RECORDS TO PROCESS:
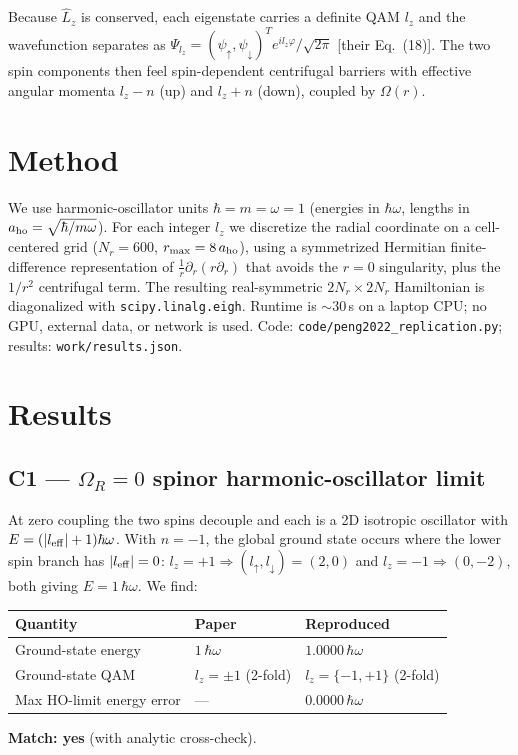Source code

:\documentclass[11pt]{article}
\begin{document}
Because $\hat L_z$ is conserved, each eigenstate carries a definite QAM $l_z$ and
the wavefunction separates as $\Psi_{l_z}=(\psi_\uparrow,\psi_\downarrow)^Te^{il_z\varphi}/\sqrt{2\pi}$
[their Eq.~(18)]. The two spin components then feel spin-dependent centrifugal
barriers with effective angular momenta $l_z-n$ (up) and $l_z+n$ (down), coupled
by $\Omega(r)$.

\section{Method}
We use harmonic-oscillator units $\hbar=m=\omega=1$ (energies in $\hbar\omega$,
lengths in $a_{\rm ho}=\sqrt{\hbar/m\omega}$). For each integer $l_z$ we discretize
the radial coordinate on a cell-centered grid ($N_r=600$, $r_{\max}=8\,a_{\rm ho}$),
using a symmetrized Hermitian finite-difference representation of
$\tfrac1r\partial_r(r\partial_r)$ that avoids the $r=0$ singularity, plus the
$1/r^2$ centrifugal term. The resulting real-symmetric $2N_r\times2N_r$
Hamiltonian is diagonalized with \texttt{scipy.linalg.eigh}. Runtime is $\sim$30\,s
on a laptop CPU; no GPU, external data, or network is used. Code:
\texttt{code/peng2022\_replication.py}; results: \texttt{work/results.json}.

\section{Results}

\subsection*{C1 --- $\Omega_R=0$ spinor harmonic-oscillator limit}
At zero coupling the two spins decouple and each is a 2D isotropic oscillator with
$E=(|l_{\rm eff}|+1)\hbar\omega$. With $n=-1$, the global ground state occurs where the
lower spin branch has $|l_{\rm eff}|=0$: $l_z=+1\Rightarrow(l_\uparrow,l_\downarrow)=(2,0)$ and
$l_z=-1\Rightarrow(0,-2)$, both giving $E=1\,\hbar\omega$. We find:
\begin{center}
\begin{tabular}{lll}
\toprule
Quantity & Paper & Reproduced \\
\midrule
Ground-state energy & $1\,\hbar\omega$ & $1.0000\,\hbar\omega$ \\
Ground-state QAM & $l_z=\pm1$ (2-fold) & $l_z=\{-1,+1\}$ (2-fold) \\
Max HO-limit energy error & --- & $0.0000\,\hbar\omega$ \\
\bottomrule
\end{tabular}
\end{center}
\textbf{Match: yes} (with analytic cross-check).
\end{document}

WHAT THE EXERCISE ASKS:
In the material above, find each line that contains the word "downarrow", and select it.

RESPONSE AREA:
the wavefunction separates as $\Psi_{l_z}=(\psi_\uparrow,\psi_\downarrow)^Te^{il_z\varphi}/\sqrt{2\pi}$
lower spin branch has $|l_{\rm eff}|=0$: $l_z=+1\Rightarrow(l_\uparrow,l_\downarrow)=(2,0)$ and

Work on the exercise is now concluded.